To transform Costa Rica’s waste sector and reduce methane emissions, this project will identify bankable projects and finance mechanisms by developing feasibility studies and business models. This will include identifying and promoting sectoral business opportunities, including the production of fertilizer from waste and the capture of emissions from landfills to use as fuel.
“This initiative will help make it visible that financial investment in mitigation projects is profitable and socially responsible,” said Daira Gómez, Executive Director of implementing partner CEGESTI. “The project will allow entrepreneurs and local governments to strengthen business models to make them bankable and the financial entities will have the opportunity to get a closer view of attractive investment opportunities related to climate change mitigation.”
This project will also promote dialogue among key stakeholders, including the government and the private sector.
This work will build off of Costa Rica’s strong environmental framework, including its National Decarbonization Plan, the 2020 NAMA on Solid Waste, and the National Plan on Composting. Developing a business model for organic waste recovery projects and creating public private alliances and identifying financial mechanisms will also increase the capacity of the national and local governments.
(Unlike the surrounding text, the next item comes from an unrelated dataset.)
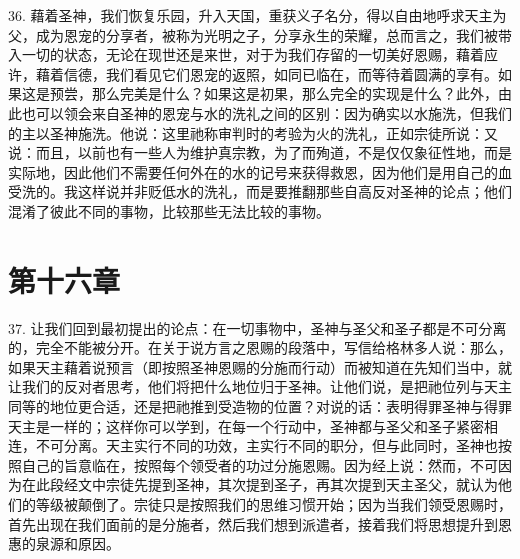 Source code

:36. 藉着圣神，我们恢复乐园，升入天国，重获义子名分，得以自由地呼求天主为父，成为恩宠的分享者，被称为光明之子，分享永生的荣耀，总而言之，我们被带入一切的状态，无论在现世还是来世，对于为我们存留的一切美好恩赐，藉着应许，藉着信德，我们看见它们恩宠的返照，如同已临在，而等待着圆满的享有。如果这是预尝，那么完美是什么？如果这是初果，那么完全的实现是什么？此外，由此也可以领会来自圣神的恩宠与水的洗礼之间的区别：因为确实以水施洗，但我们的主以圣神施洗。他说：这里祂称审判时的考验为火的洗礼，正如宗徒所说：又说：而且，以前也有一些人为维护真宗教，为了而殉道，不是仅仅象征性地，而是实际地，因此他们不需要任何外在的水的记号来获得救恩，因为他们是用自己的血受洗的。我这样说并非贬低水的洗礼，而是要推翻那些自高反对圣神的论点；他们混淆了彼此不同的事物，比较那些无法比较的事物。\par


\section{第十六章}

\par

37. 让我们回到最初提出的论点：在一切事物中，圣神与圣父和圣子都是不可分离的，完全不能被分开。在关于说方言之恩赐的段落中，写信给格林多人说：那么，如果天主藉着说预言（即按照圣神恩赐的分施而行动）而被知道在先知们当中，就让我们的反对者思考，他们将把什么地位归于圣神。让他们说，是把祂位列与天主同等的地位更合适，还是把祂推到受造物的位置？对说的话：表明得罪圣神与得罪天主是一样的；这样你可以学到，在每一个行动中，圣神都与圣父和圣子紧密相连，不可分离。天主实行不同的功效，主实行不同的职分，但与此同时，圣神也按照自己的旨意临在，按照每个领受者的功过分施恩赐。因为经上说：然而，不可因为在此段经文中宗徒先提到圣神，其次提到圣子，再其次提到天主圣父，就认为他们的等级被颠倒了。宗徒只是按照我们的思维习惯开始；因为当我们领受恩赐时，首先出现在我们面前的是分施者，然后我们想到派遣者，接着我们将思想提升到恩惠的泉源和原因。\par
“We are extremely pleased to be part of this initiative and bring to the table the experience from other countries in the region where CCAC has already promoted organic waste management successfully,” said Gerardo Canales, Director of implementing partner ImplementaSur. “In a time where we need to act with extreme urgency to prevent as much as we can the climate crisis, using existing knowledge and networks around organic waste management in the region can help Costa Rica move faster and hopefully also motivate neighbouring countries to join these efforts.”
South Asia has some of the world’s worst air pollution, with the death toll in 2017 reaching an estimated 128,000 people in Pakistan alone. Pakistan will conduct a capacity and needs assessment on the technology and resources required by each province to carry out locally relevant SLCP mitigation.
“The air quality index of Lahore is currently 27 times over the WHO 24-hour guideline, and 83 times the annual recommendation. Currently at one station, the value is a whopping 174 times that of WHO guidelines. We are now wearing N-95 face masks inside our homes,” said Dr. Aazir Khan, the Director of the Integrated Engineering Centre of Excellence at The University of Lahore. “The health impacts of this hazardous air quality are visible: swollen eyes, coughing, incessant headaches, and general problems with wellbeing call for an aggressive approach towards air pollution abatement.”
This project will build off Pakistan’s existing work with the CCAC to develop a black carbon emissions baseline by mapping out key stakeholders and pinpointing gaps and opportunities and identifying important points for future action. With this information, Pakistan will develop local action plans, a series of roadmaps, communication strategies, and sector specific targets. This work will culminate in a national reduction target for SLCPs in Pakistan and the future inclusion of SLCP abatement into the country’s NDCs.
“With one-fifth of the world’s population living in South Asia, it is essential to combat this issue that is endangering the lives of the citizens and causing long term, irreparable economic damages,” said Khan.